Dual occ Vs Non Dual Occ investment returns

This is an extract from a Certified Practicing Accountant- David Shaw.

It shows the cash positive opportunities a dual offers for a retiree or a first home investor.

One of the most significant and positive development I have seen during my 4000 interviews over the past 10 years is the dual occupancy property. The dual occupancy is simply a property with two sources of income. Some Local Councils will allow a 3 bedroom and a 2 or 1 bedroom apartment to be constructed on the one property. Returns for both the short and long term are superior and this assists tax payers with the recurring question of “how can I make my property positively geared?” Dual occupancy gives superior cash flow because of the two sources of income.

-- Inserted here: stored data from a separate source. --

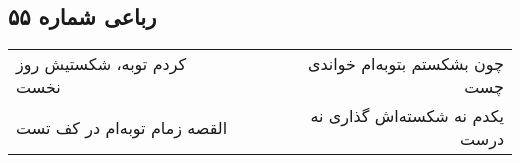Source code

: \begin{center}
\section*{رباعی شماره ۵۵}
\label{sec:sh055}
\begin{longtable}{l p{0.5cm} r}
کردم توبه، شکستیش روز نخست
&&
چون بشکستم بتوبه‌ام خواندی چست
\\
القصه زمام توبه‌ام در کف تست
&&
یکدم نه شکسته‌اش گذاری نه درست
\\
\end{longtable}
\end{center}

Upon analysis of this, I discovered the following:


  • A typical dual occupancy property purchased at $550,000 can almost be positively geared from Day 1. That is, with a purchase price of $550,000 the combined rental can be $670 per week as opposed to a non-dual occupancy property at the same price at $550 per week. This additional $120 per week means that after 20 years of holding the property even if the property pays off no debt it will still yield twice the cash flow return.

Levels of debt

Because the dual occupancy delivers a superior cash flow you actually need less of these properties in retirement to achieve the same result. In the example used above, if you were to purchase 3 of these properties today with a 5% rental growth over the next 20 years without paying off any debt, you would generate a positive cash flow of $114,081 per annum. If a $550,000 non-dual occupancy property was purchased with the same rental growth you would need 6 of these properties to develop the same cash flow. Therefore, with a dual occupancy property you take on half the debt and achieve the same long term cash flow.